- What to work on -
Give again, word for word, every line below from the one that has "d) pierwsza współrzędna" through the one that has "h) druga współrzędna jest większa", both included, and no others.

----- Records supplied

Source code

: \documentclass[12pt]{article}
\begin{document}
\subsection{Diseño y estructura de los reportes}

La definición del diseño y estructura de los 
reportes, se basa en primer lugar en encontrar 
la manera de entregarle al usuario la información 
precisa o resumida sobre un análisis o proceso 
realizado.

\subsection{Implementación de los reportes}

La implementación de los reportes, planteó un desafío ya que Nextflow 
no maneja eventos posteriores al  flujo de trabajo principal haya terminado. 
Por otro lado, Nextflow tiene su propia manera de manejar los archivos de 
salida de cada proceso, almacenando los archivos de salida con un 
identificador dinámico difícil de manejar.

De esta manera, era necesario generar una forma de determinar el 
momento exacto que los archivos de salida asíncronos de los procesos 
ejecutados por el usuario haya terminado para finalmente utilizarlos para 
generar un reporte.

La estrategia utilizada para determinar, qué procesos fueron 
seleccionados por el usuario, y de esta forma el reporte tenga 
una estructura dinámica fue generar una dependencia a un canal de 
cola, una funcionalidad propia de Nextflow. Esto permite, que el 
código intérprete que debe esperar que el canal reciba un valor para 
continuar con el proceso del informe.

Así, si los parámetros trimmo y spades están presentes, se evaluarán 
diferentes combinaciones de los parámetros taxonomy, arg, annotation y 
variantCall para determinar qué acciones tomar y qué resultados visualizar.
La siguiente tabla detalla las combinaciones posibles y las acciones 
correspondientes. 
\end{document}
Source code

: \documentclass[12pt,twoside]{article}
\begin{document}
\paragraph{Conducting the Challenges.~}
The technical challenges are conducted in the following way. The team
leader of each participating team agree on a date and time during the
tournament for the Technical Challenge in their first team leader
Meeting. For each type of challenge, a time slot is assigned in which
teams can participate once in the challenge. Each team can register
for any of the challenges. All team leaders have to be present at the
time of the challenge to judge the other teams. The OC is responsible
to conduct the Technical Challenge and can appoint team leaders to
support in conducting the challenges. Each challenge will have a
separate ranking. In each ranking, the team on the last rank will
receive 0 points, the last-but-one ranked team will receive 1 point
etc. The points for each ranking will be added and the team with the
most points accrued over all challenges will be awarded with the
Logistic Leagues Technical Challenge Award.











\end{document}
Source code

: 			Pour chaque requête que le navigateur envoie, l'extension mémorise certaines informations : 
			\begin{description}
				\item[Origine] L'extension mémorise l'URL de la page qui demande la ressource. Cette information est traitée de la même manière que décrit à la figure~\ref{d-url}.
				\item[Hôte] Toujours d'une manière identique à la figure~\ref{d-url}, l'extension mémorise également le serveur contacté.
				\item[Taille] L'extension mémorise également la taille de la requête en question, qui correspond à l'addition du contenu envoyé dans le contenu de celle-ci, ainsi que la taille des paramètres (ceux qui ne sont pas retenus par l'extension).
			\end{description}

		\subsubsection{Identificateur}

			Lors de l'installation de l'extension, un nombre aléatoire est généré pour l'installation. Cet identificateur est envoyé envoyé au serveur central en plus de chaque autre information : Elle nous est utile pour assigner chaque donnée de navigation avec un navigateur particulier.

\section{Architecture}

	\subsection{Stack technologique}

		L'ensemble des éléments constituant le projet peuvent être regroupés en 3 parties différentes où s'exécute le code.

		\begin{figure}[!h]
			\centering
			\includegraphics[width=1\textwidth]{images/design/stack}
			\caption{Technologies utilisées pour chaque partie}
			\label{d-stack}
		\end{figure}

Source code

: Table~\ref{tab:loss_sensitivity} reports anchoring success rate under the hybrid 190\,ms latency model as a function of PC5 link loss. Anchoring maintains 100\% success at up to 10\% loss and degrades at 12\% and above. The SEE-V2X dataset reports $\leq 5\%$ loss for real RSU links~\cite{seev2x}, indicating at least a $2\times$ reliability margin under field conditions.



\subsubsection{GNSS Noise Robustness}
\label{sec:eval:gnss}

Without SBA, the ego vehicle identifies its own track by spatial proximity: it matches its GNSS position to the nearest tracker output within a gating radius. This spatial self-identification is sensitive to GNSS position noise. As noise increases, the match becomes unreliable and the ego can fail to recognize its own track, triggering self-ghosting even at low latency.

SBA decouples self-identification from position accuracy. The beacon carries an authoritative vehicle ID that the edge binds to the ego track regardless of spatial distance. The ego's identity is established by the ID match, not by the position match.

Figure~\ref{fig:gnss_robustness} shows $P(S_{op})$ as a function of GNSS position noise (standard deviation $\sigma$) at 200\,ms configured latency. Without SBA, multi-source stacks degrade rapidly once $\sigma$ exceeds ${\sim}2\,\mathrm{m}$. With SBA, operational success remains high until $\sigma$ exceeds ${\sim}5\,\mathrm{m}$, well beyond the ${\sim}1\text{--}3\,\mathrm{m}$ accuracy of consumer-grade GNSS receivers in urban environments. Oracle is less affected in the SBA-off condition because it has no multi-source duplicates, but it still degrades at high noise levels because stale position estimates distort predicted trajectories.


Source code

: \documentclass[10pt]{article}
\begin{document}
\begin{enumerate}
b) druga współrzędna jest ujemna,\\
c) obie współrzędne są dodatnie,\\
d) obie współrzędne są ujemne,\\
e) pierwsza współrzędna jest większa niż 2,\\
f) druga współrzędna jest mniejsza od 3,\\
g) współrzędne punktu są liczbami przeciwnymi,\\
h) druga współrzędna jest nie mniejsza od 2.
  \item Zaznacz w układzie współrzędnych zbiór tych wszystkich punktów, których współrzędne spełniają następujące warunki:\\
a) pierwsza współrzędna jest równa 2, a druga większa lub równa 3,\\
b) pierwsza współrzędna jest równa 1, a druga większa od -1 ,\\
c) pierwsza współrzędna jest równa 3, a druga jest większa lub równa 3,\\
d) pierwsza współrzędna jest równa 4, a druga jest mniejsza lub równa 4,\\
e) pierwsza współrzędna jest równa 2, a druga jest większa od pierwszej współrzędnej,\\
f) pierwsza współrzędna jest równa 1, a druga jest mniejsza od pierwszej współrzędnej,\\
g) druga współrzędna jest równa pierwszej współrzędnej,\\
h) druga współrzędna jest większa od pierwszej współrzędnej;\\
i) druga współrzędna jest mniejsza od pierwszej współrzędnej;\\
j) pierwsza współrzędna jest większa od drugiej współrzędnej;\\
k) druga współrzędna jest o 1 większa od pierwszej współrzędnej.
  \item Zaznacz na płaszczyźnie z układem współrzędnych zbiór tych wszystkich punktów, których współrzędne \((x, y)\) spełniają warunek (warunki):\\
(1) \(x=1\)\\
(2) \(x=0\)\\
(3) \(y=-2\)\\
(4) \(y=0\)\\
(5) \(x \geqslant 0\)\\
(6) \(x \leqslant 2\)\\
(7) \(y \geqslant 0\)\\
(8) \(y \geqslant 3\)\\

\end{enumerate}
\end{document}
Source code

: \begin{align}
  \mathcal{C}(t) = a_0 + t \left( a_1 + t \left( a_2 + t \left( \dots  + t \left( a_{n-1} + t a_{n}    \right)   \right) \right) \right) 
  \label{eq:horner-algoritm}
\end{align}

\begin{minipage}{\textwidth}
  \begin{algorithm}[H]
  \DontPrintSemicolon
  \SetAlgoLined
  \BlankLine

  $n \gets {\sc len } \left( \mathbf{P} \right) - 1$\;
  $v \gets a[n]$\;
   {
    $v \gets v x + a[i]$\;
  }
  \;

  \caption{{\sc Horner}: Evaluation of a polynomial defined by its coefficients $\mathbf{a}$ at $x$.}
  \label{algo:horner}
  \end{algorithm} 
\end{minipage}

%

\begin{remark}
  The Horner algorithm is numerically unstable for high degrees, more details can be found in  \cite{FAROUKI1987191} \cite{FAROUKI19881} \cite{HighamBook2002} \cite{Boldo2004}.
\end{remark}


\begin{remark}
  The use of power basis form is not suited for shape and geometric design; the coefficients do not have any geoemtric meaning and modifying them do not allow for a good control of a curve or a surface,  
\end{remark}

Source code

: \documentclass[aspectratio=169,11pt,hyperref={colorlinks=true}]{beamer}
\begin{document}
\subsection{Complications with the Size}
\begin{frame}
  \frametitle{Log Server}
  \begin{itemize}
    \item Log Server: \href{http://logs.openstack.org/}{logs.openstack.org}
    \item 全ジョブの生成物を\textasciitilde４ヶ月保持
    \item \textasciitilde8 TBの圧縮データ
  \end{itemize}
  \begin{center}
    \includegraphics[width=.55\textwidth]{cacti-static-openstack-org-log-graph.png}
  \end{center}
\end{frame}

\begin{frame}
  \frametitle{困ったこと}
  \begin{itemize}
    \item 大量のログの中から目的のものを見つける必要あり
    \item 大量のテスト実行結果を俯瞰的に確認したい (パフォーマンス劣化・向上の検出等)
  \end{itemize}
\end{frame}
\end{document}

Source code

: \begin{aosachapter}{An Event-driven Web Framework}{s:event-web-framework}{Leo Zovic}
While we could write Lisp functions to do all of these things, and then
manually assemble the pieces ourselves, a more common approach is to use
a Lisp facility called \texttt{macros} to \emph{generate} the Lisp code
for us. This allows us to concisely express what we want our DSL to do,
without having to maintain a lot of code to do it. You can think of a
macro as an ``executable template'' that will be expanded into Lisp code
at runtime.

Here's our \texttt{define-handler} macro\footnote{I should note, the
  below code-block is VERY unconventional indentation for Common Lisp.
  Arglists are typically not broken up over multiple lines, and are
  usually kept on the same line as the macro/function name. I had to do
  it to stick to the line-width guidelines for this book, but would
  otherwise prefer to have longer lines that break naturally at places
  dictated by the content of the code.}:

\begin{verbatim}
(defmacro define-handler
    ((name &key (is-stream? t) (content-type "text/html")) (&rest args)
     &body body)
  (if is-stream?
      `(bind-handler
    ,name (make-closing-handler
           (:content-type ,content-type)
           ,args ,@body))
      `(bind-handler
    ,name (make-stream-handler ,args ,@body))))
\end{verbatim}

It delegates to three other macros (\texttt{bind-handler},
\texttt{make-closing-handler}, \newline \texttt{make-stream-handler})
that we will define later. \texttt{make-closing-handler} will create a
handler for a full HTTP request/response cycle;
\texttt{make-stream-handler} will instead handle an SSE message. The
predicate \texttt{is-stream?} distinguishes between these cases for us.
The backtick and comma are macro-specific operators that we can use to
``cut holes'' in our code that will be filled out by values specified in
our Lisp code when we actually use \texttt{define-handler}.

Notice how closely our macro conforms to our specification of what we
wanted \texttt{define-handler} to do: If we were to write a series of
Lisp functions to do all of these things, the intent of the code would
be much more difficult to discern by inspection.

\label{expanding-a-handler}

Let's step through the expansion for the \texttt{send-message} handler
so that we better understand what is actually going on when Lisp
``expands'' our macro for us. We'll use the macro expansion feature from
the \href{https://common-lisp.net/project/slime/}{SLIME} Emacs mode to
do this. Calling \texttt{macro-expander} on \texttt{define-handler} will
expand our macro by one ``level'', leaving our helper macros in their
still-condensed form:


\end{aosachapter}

----------

- Result below -
d) pierwsza współrzędna jest równa 4, a druga jest mniejsza lub równa 4,\\
e) pierwsza współrzędna jest równa 2, a druga jest większa od pierwszej współrzędnej,\\
f) pierwsza współrzędna jest równa 1, a druga jest mniejsza od pierwszej współrzędnej,\\
g) druga współrzędna jest równa pierwszej współrzędnej,\\
h) druga współrzędna jest większa od pierwszej współrzędnej;\\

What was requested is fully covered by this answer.